I May Destroy You opens up the conversation about the violations of consensual sex, genuinely depicts the complexity of rape culture, and highlights that there is not just one form of rape infrequently acknowledged. Topics like consent, sexual assault, and rape are already so convoluted and uncomfortable talking about publicly, which is why it is so imperative that they are brought up by discussing these issues on the platform that I May Destroy has destigmatized these concerns surrounding sexual assault. Many women who have been sexually assaulted do not even acknowledge what happened to them or choose not to report it out of fear that no one will believe them or because they blame themselves. The show highlights the meticulous manipulations and gaslighting of being a survivor of sexual assault and dismisses the “gray area” associated with consent which gives a voice to survivors who may have felt silenced. Many people, myself included, have limited knowledge about the intricacies of rape culture. It is so important, especially as a woman and a woman of color, to be aware of them. With this series, Coel urges viewers to acknowledge these issues within our communities and where changes desperately need to be made, and we’re reminded that coping looks different for every survivor.
Her win was historic, the first Black woman to win an Emmy for Best Limited Series/TV Writing. It was a refreshing turnaround following a night of white winners despite the nominations being more diverse than previous years. Coel accepted her statuette with composure and delivered a formidable speech. Instead of going through the typical thank yous and acknowledgments, she spoke directly to the writers and storytellers, saying that “[she] just wrote a little something, for writers, really,” and encouraged writers to write things that make them feel uncertain and uncomfortable.
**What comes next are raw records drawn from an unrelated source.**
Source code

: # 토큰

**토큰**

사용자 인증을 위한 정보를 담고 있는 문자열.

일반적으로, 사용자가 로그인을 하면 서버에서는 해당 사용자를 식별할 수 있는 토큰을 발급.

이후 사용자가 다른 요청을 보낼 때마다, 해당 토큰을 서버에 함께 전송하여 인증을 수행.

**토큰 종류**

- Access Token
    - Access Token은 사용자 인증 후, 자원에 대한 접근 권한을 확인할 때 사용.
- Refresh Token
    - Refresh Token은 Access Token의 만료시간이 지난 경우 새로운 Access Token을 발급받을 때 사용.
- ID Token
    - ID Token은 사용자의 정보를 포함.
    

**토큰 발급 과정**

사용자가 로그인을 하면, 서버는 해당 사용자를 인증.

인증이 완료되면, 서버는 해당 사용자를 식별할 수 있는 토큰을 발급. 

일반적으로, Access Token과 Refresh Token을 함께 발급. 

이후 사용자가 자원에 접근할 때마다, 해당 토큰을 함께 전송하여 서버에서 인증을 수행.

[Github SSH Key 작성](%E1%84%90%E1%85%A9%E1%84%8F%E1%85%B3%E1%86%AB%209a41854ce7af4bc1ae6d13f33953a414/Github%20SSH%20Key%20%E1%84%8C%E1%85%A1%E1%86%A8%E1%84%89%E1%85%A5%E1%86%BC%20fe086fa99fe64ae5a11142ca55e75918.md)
Emmy Award-winning writer gave one of the shortest speeches of the night and possibly the most impactful. Ending her remarks on a powerful note, “dedicating her win to “every single survivor of sexual assault.” This made her win all the more remarkable for Black girls to see themselves represented in ways they rarely see and for survivors of sexual assault who resonate with the series and a topic that is seldom represented nor discussed accurately in our society.
Coel’s execution of her written character arcs and unforgettable moments of comedic relief accurately capture the healing journey. She leaves the audience with the reminder that what happens to you does not define who you are and to turn your pain into power. Neither “I May Destroy You,” nor Coel’s value can be measured by the awards they attain. She has continually proved that her artistry transcends cultural boundaries on screen, and the entertainment industry needs more visionaries like her.